These four books were a delightful treat and reading them all back to back was so much fun. Feeling Sorry for Celia, The Year of Secret Assignments, The Murder of Bindy Mackenzie, and The Ghosts of Ashbury High make up a quartet of books by Australian author Jaclyn Moriarty that cover four years of school at Ashbury High with some characters from the neighboring Brookfield High playing important roles as well.
Feeling Sorry for Celia
This is an epistolary book consisting of letters from Year 9 student Elizabeth Clarry of Ashbury High to her pen pal at Brookfield High. There is an English teacher who believes this project will teach students the Joy of the Envelope and diminish the distrust and bad feelings between the two schools, one private and one public. There are also notes Elizabeth exchanges with her mother included to round out the story. Elizabeth is a great character to follow as she is an average girl, but has a distinct enough personality to make her more that a projection of the reader. Her developing relationship with Christina, the student from Brookfield, is interesting. Both girls are struggling with typical but very different teenage problems and the bond that forms between the two of them as the confess to and advise each other is strong. There is guy trouble, friend trouble, family trouble-all of it rendered in amusing and emotive ways.
The Year of Secret Assignments
This one follows a different group of students in the same year as Elizabeth (who is mentioned and makes a cameo). Lydia, Emily and Cassie have been friends since Primary school. Now in Year 10 they are participating in the second year of the famous Ashbury/Brookfield pen pal project. Each girl gets a different boy from Brookfield to correspond with. Lydia is writing to Seb-an artist and soccer fanatic. Emily is writing to Charlie-a car thief looking for advice about girls. Cassie is writing to Matthew-a mean mean boy. The letters flying back and forth cover the whole year and focus on the friendship between the girls and their blossoming romances. There are some deeper issues explored in this book but it still manages to keep the light tone. Some of the hijinks the characters get up to are borderline absurd, but that is part of what makes them fun.

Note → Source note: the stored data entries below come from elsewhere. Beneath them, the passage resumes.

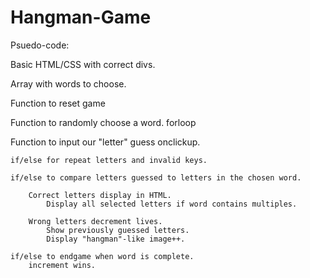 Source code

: # Hangman-Game



Psuedo-code:

Basic HTML/CSS with correct divs.

Array with words to choose.

Function to reset game

Function to randomly choose a word.
    forloop

Function to input our "letter" guess onclickup.
    
    if/else for repeat letters and invalid keys.

    if/else to compare letters guessed to letters in the chosen word.

        Correct letters display in HTML.
            Display all selected letters if word contains multiples.

        Wrong letters decrement lives.
            Show previously guessed letters.
            Display "hangman"-like image++. 

    if/else to endgame when word is complete.
        increment wins.

    
    




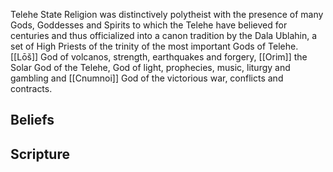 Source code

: Telehe State Religion was distinctively polytheist with the presence of many Gods, Goddesses and Spirits to which the Telehe have believed for centuries and thus officialized into a canon tradition by the Dala Ublahin, a set of High Priests of the trinity of the most important Gods of Telehe. [[Lōš]] God of volcanos, strength, earthquakes and forgery, [[Orim]]
the Solar God of the Telehe, God of light, prophecies, music, liturgy and gambling and [[Cnumnoi]] God of the victorious war, conflicts and contracts.
## Beliefs

## Scripture


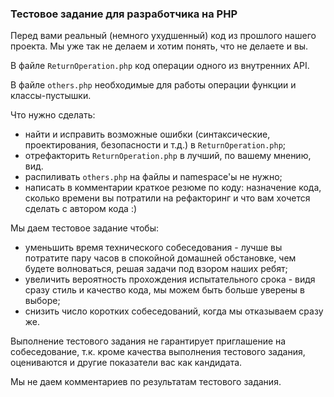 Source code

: ### Тестовое задание для разработчика на PHP

Перед вами реальный (немного ухудшенный) код из прошлого нашего проекта. Мы уже так не делаем и хотим понять, что не делаете и вы.

В файле `ReturnOperation.php` код операции одного из внутренних API.

В файле `others.php` необходимые для работы операции функции и классы-пустышки.

Что нужно сделать:
* найти и исправить возможные ошибки (синтаксические, проектирования, безопасности и т.д.) в `ReturnOperation.php`;
* отрефакторить `ReturnOperation.php` в лучший, по вашему мнению, вид. 
* распиливать `others.php` на файлы и namespace'ы не нужно;
* написать в комментарии краткое резюме по коду: назначение кода, сколько времени вы потратили на рефакторинг и что вам хочется сделать с автором кода :)

Мы даем тестовое задание чтобы:
* уменьшить время технического собеседования - лучше вы потратите пару часов в спокойной домашней обстановке, чем будете волноваться, решая задачи под взором наших ребят;
* увеличить вероятность прохождения испытательного срока - видя сразу стиль и качество кода, мы можем быть больше уверены в выборе;
* снизить число коротких собеседований, когда мы отказываем сразу же.

Выполнение тестового задания не гарантирует приглашение на собеседование, т.к. кроме качества выполнения тестового задания, оцениваются и другие показатели вас как кандидата.

Мы не даем комментариев по результатам тестового задания. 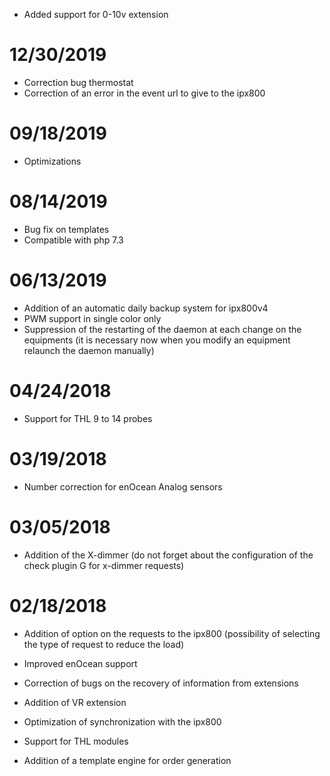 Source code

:- Added support for 0-10v extension

# 12/30/2019

- Correction bug thermostat
- Correction of an error in the event url to give to the ipx800

# 09/18/2019

- Optimizations

# 08/14/2019

- Bug fix on templates
- Compatible with php 7.3

# 06/13/2019

- Addition of an automatic daily backup system for ipx800v4
- PWM support in single color only
- Suppression of the restarting of the daemon at each change on the equipments (it is necessary now when you modify an equipment relaunch the daemon manually)

# 04/24/2018

-	Support for THL 9 to 14 probes

# 03/19/2018

-   Number correction for enOcean Analog sensors

# 03/05/2018

- 	Addition of the X-dimmer (do not forget about the configuration of the check plugin G for x-dimmer requests)

#  02/18/2018

-	Addition of option on the requests to the ipx800 (possibility of selecting the type of request to reduce the load)

-   Improved enOcean support

-   Correction of bugs on the recovery of information from
    extensions

-   Addition of VR extension

-   Optimization of synchronization with the ipx800

-   Support for THL modules

-   Addition of a template engine for order generation

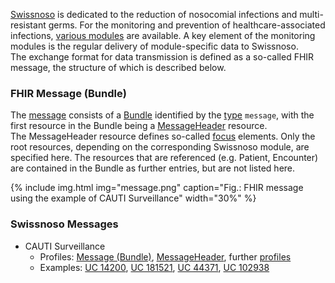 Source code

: [Swissnoso](https://www.swissnoso.ch/) is dedicated to the reduction of nosocomial infections and multi-resistant germs. For the monitoring and prevention of healthcare-associated infections, [various modules](https://www.swissnoso.ch/module/uebersicht-module) are available. A key element of the monitoring modules is the regular delivery of module-specific data to Swissnoso.   
The exchange format for data transmission is defined as a so-called FHIR message, the structure of which is described below.

### FHIR Message (Bundle)
The [message](https://www.hl7.org/fhir/messaging.html) consists of a [Bundle](https://www.hl7.org/fhir/bundle.html) identified by the [type](https://www.hl7.org/fhir/bundle-definitions.html#Bundle.type) `message`, with the first resource in the Bundle being a [MessageHeader](https://www.hl7.org/fhir/messageheader.html) resource.    
The MessageHeader resource defines so-called [focus](https://www.hl7.org/fhir/messageheader-definitions.html#MessageHeader.focus) elements. Only the root resources, depending on the corresponding Swissnoso module, are specified here. The resources that are referenced (e.g. Patient, Encounter) are contained in the Bundle as further entries, but are not listed here.


{% include img.html img="message.png" caption="Fig.: FHIR message using the example of CAUTI Surveillance" width="30%" %}

### Swissnoso Messages
* CAUTI Surveillance
   * Profiles: [Message (Bundle)](StructureDefinition-swissnoso-message-cauti-surveillance.html), [MessageHeader](StructureDefinition-swissnoso-messageheader-cauti-surveillance.html), further [profiles](profiles.html#cauti-surveillance)
   * Examples: [UC 14200](Bundle-MessageUC14200.html), [UC 181521](Bundle-MessageUC181521.html), [UC 44371](tbd), [UC 102938](tbd) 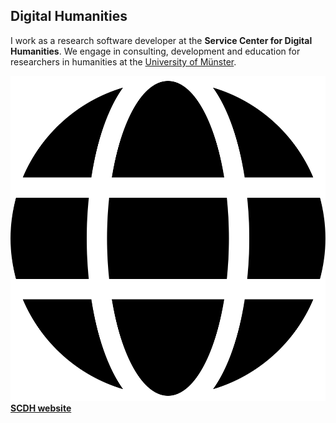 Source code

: ## Digital Humanities

I work as a research software developer at the **Service Center for Digital Humanities**. We engage in consulting, development and education for researchers in humanities at the [University of Münster][wwu].

[![-](images/icons/globe.svg) **SCDH website**][scdh]

[wwu]: https://www.wwu.de
[scdh]: https://www.uni-muenster.de/SCDH

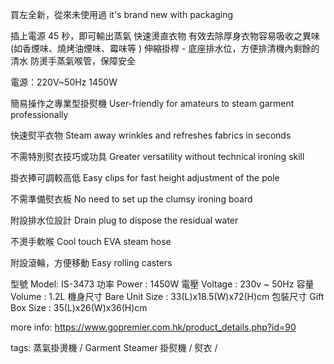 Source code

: 買左全新，從來未使用過
it's brand new with packaging

插上電源 45 秒，即可輸出蒸氣
快速燙直衣物
有效去除厚身衣物容易吸收之異味 (如香煙味、燒烤油煙味、霉味等 )
伸縮掛桿 - 底座排水位，方便排清機內剩餘的清水
防燙手蒸氣喉管，保障安全

電源：220V~50Hz 1450W

簡易操作之專業型掛熨機
User-friendly for amateurs to steam garment professionally

快速熨平衣物
Steam away wrinkles and refreshes fabrics in seconds

不需特別熨衣技巧或功具
Greater versatility without technical ironing skill

掛衣捧可調較高低
Easy clips for fast height adjustment of the pole

不需準備熨衣板
No need to set up the clumsy ironing board

附設排水位設計
Drain plug to dispose the residual water

不燙手軟喉
Cool touch EVA steam hose

附設滾輪，方便移動
Easy rolling casters

型號 Model: IS-3473
功率 Power : 1450W
電壓 Voltage : 230v ~ 50Hz
容量 Volume : 1.2L
機身尺寸 Bare Unit Size : 33(L)x18.5(W)x72(H)cm
包裝尺寸 Gift Box Size : 35(L)x26(W)x36(H)cm

more info:
https://www.gopremier.com.hk/product_details.php?id=90

tags:
蒸氣掛燙機 / Garment Steamer
掛熨機 / 熨衣 /
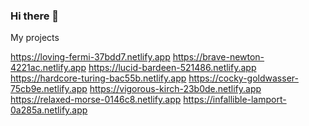 ### Hi there 👋

<!--
**abdumutalibov/abdumutalibov** is a ✨ _special_ ✨ repository because its `README.md` (this file) appears on your GitHub profile.

Here are some ideas to get you started:

- 🔭 I’m currently working on React.js
- 🌱 I’m currently learning JavaScript
- 👯 I’m looking to collaborate on Front-end
- 🤔 I’m looking for help with job
- 💬 Ask me about anything
- 📫 How to reach me: +998909407250
- 😄 Pronouns: He/Him
- ⚡ Fun fact: I'm 24 years old.
--> My projects
https://loving-fermi-37bdd7.netlify.app 
https://brave-newton-4221ac.netlify.app 
https://lucid-bardeen-521486.netlify.app 
https://hardcore-turing-bac55b.netlify.app 
https://cocky-goldwasser-75cb9e.netlify.app 
https://vigorous-kirch-23b0de.netlify.app 
https://relaxed-morse-0146c8.netlify.app 
https://infallible-lamport-0a285a.netlify.app 
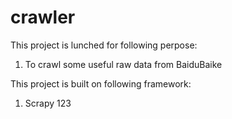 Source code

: # crawler

This project is lunched for following perpose:
1. To crawl some useful raw data from BaiduBaike

This project is built on following framework:
1. Scrapy
123
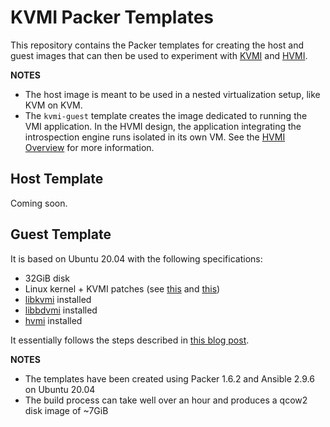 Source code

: # KVMI Packer Templates

This repository contains the Packer templates for creating the host and guest images that can then be used to experiment with [KVMI](https://github.com/KVM-VMI/kvm) and [HVMI](https://github.com/hvmi/hvmi).

**NOTES**

 * The host image is meant to be used in a nested virtualization setup, like KVM on KVM.
 * The `kvmi-guest` template creates the image dedicated to running the VMI application. In the HVMI design, the application integrating the introspection engine runs isolated in its own VM. See the [HVMI Overview](https://hvmi.readthedocs.io/en/latest/chapters/1-overview.html) for more information.

## Host Template

Coming soon.

## Guest Template

It is based on Ubuntu 20.04 with the following specifications:

 * 32GiB disk
 * Linux kernel + KVMI patches (see [this](https://github.com/KVM-VMI/kvm/) and [this](https://lore.kernel.org/kvm/20200721210922.7646-1-alazar@bitdefender.com/))
 * [libkvmi](https://github.com/bitdefender/libkvmi) installed
 * [libbdvmi](https://github.com/bitdefender/libbdvmi) installed
 * [hvmi](https://github.com/hvmi/hvmi) installed

It essentially follows the steps described in [this blog post](https://hvmi.github.io/blog/2020/08/10/getting-started-on-kvm.html).

**NOTES**

 * The templates have been created using Packer 1.6.2 and Ansible 2.9.6 on Ubuntu 20.04
 * The build process can take well over an hour and produces a qcow2 disk image of ~7GiB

The Murder of Bindy of Mackenzie
This is my favorite one. It was also the most uncomfortable for me to read, and will be for anyone who has tendencies toward introverted over achieving perfectionism. Bindy is certainly an over the top version of the type, but Moriarty pretty much nailed the insecurities and massive fear of failure we of the type carry with us. The format of this book comes from Bindy's journal entries, memos and emails to and from people, and the running transcript she keeps on her laptop of her life. What I loved best about this one is that it is a crime novel. Clues are dropped throughout the story, the plot builds toward the climatic moment when we know who the culprit is, the reveal is done in typical crime novel fashion. The difference here is instead of looking back, using clues discovered post crime, the reader is watching the crime unfold in present tense. It is brilliant how Moriarty played with the narrative and structure of the plot to pull that off.
The Ghosts of Ashbury High
I was almost afraid to pick this one up, especially after liking the previous one so much, thinking it might just really end up being a ghost story. I did read it though because by this point Moriarty had won my trust, and she didn't let me down. This book is told through essays the characters are writing for their High School Certificate. They have to tell of a real life incident from their own life using elements of gothic literature. The result is that none of the narrators are terribly reliable and as the reader you have to sift through all the narratives to figure out what is going on. This book introduces two new characters to the series, Amelia and Riley, but also has viewpoints from previous characters as well. Again, the way the clues and all the narrative threads come together in the end is impressive but I was halfway through the book before any of the characters made an impression on me, even Emily and Lydia who I was quite familiar with from book two.
I highly recommend this series to anyone looking for contemporary fiction that is light but realistic at the same time.